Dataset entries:

******

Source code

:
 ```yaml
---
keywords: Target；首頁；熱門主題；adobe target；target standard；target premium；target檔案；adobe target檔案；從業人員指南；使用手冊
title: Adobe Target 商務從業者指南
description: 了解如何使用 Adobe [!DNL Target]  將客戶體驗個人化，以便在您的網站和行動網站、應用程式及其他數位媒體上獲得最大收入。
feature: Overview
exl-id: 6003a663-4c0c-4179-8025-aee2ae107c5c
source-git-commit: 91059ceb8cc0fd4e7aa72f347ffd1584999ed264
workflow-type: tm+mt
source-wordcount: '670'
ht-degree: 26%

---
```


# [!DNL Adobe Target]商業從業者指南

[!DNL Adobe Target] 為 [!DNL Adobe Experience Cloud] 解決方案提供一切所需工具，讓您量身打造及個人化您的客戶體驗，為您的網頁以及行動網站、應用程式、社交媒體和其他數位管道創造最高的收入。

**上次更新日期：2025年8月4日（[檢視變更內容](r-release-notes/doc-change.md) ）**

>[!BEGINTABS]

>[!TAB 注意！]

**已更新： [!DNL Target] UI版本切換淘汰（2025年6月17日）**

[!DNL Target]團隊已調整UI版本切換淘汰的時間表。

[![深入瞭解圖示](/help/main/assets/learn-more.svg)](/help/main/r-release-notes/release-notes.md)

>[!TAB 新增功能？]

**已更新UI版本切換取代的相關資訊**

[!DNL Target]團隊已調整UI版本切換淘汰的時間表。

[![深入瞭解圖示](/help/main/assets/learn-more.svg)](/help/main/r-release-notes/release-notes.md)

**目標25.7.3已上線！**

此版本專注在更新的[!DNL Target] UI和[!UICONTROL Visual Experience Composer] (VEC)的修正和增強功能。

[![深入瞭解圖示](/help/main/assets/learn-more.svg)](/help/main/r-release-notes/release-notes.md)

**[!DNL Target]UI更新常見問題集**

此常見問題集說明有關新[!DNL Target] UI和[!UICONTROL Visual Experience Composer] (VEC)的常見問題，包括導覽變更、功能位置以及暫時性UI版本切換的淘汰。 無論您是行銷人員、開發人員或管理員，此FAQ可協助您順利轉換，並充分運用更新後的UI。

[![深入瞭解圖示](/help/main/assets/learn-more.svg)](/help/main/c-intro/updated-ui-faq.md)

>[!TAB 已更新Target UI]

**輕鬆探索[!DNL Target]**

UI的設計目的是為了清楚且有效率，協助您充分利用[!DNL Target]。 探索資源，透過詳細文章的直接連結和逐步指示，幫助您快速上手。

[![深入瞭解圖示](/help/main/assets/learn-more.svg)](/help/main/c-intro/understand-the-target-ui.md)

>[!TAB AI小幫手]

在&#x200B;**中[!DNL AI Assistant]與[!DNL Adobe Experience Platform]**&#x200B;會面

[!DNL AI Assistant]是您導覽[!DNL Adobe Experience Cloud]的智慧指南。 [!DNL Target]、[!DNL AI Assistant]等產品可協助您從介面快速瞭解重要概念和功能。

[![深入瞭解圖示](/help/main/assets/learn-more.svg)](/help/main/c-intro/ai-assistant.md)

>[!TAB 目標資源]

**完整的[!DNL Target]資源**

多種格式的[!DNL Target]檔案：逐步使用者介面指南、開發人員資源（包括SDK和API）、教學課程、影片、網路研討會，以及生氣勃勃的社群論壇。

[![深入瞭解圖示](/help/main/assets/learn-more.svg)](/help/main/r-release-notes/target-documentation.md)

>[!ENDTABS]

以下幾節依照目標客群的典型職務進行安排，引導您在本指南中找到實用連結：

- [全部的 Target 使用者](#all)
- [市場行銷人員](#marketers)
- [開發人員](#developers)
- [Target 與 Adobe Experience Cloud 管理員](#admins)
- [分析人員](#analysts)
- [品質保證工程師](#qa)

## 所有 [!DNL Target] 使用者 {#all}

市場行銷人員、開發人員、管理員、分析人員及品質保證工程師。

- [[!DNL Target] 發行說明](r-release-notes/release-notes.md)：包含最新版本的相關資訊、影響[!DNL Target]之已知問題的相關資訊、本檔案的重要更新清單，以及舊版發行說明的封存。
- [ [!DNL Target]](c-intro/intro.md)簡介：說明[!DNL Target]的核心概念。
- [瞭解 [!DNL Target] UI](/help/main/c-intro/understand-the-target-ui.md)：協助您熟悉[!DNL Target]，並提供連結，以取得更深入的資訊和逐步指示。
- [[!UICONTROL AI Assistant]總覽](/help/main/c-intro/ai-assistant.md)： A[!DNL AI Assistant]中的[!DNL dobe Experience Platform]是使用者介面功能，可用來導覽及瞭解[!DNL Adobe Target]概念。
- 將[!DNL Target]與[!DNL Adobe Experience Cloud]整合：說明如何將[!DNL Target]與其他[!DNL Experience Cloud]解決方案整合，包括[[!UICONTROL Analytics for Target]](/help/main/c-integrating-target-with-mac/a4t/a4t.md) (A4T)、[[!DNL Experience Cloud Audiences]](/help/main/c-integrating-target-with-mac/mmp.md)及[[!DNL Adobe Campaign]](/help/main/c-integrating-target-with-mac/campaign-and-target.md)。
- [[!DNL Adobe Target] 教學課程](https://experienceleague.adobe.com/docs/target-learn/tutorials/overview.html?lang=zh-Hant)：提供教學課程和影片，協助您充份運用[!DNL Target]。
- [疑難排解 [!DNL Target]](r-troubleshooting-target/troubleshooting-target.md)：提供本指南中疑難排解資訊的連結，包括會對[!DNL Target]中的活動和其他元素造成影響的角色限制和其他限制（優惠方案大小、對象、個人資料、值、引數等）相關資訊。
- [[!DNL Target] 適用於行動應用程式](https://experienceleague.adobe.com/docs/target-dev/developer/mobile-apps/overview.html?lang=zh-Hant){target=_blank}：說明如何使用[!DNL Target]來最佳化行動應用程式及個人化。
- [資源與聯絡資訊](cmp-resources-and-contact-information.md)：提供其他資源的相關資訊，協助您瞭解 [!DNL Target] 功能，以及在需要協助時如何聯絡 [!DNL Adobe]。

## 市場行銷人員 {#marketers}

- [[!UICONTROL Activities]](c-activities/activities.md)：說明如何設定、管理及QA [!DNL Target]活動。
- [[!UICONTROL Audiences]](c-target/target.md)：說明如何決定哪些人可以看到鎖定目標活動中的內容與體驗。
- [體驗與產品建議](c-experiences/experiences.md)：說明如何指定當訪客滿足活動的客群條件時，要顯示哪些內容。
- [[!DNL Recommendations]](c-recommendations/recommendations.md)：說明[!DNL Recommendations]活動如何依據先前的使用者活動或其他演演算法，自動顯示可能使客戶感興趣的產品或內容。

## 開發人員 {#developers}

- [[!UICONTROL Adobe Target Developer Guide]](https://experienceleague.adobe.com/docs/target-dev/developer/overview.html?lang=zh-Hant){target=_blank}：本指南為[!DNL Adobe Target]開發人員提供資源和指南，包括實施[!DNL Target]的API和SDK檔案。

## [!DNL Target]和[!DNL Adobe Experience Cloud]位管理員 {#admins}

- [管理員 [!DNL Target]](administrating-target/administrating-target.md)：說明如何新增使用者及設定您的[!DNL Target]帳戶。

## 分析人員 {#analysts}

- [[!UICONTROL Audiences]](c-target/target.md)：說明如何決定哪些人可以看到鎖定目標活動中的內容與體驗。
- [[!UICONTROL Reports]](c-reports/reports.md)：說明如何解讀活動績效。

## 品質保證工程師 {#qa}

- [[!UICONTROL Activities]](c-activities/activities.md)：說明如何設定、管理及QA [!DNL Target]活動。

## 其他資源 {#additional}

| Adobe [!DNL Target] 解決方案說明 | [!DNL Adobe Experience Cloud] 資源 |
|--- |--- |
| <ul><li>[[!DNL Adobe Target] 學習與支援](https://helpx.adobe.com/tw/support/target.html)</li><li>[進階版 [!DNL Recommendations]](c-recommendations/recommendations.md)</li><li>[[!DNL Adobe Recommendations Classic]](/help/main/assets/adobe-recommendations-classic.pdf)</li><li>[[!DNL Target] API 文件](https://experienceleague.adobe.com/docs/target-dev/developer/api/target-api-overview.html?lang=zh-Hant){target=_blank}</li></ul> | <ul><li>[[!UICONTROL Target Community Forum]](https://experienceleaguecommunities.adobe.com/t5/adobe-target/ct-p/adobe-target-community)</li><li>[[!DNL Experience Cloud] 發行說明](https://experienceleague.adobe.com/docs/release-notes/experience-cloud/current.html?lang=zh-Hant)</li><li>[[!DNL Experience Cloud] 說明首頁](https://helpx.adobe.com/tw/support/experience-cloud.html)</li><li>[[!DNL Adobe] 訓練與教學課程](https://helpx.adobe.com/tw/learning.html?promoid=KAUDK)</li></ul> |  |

******

Read through the data above. Report each line that has the word "Composer".

此版本專注在更新的[!DNL Target] UI和[!UICONTROL Visual Experience Composer] (VEC)的修正和增強功能。
此常見問題集說明有關新[!DNL Target] UI和[!UICONTROL Visual Experience Composer] (VEC)的常見問題，包括導覽變更、功能位置以及暫時性UI版本切換的淘汰。 無論您是行銷人員、開發人員或管理員，此FAQ可協助您順利轉換，並充分運用更新後的UI。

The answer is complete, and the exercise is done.